*The data:*
--
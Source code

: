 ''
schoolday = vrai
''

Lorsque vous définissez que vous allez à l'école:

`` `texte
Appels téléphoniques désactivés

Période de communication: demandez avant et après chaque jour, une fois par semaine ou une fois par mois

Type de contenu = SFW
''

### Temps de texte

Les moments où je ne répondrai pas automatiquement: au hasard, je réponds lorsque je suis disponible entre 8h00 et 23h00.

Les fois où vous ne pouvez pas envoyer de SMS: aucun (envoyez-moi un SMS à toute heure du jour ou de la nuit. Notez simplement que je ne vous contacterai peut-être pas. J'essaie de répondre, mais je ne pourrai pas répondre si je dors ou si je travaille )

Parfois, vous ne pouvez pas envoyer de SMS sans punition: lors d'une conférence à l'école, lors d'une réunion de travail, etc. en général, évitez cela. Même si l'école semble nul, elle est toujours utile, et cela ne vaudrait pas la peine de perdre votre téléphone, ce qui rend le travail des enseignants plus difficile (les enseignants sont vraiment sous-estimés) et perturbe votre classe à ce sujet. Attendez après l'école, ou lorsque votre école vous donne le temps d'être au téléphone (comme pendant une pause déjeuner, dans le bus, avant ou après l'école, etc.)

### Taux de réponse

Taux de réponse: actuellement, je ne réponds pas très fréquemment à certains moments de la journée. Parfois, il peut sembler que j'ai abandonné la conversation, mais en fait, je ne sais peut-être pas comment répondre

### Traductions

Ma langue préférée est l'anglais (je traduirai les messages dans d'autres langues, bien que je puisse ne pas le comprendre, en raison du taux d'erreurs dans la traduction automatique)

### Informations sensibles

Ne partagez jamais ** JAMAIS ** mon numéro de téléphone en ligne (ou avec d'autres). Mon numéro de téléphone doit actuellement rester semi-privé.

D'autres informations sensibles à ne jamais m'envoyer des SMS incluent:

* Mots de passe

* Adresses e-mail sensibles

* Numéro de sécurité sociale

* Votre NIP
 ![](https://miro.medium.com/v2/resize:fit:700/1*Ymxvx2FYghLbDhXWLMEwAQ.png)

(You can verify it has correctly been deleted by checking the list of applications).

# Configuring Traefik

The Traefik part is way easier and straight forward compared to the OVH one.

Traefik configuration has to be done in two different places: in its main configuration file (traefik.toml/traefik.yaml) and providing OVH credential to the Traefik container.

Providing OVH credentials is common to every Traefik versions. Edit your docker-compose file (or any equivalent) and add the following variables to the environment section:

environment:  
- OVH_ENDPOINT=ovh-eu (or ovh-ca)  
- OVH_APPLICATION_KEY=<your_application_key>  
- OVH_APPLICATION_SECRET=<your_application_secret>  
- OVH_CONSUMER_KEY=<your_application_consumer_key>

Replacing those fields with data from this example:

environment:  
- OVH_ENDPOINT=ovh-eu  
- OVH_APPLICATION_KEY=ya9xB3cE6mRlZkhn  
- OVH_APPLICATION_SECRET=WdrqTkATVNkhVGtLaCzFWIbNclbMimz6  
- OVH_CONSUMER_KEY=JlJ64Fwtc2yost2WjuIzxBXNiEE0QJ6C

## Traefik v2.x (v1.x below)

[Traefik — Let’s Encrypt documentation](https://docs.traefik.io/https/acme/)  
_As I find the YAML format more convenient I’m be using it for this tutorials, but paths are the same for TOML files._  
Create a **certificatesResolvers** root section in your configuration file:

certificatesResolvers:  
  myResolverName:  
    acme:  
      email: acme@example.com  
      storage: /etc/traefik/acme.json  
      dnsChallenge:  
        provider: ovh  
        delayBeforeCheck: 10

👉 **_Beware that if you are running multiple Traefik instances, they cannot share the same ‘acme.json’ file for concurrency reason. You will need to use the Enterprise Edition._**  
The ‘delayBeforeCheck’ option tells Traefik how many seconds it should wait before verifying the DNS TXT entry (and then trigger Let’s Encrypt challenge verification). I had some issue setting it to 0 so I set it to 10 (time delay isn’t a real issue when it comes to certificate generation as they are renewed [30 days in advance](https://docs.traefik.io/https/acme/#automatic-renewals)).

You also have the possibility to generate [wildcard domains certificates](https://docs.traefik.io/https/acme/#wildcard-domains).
--
*Aim of the task:* In the data shown above, how many lines hold the string "sensibles"? The answer is the number alone.

*Answer section:* 3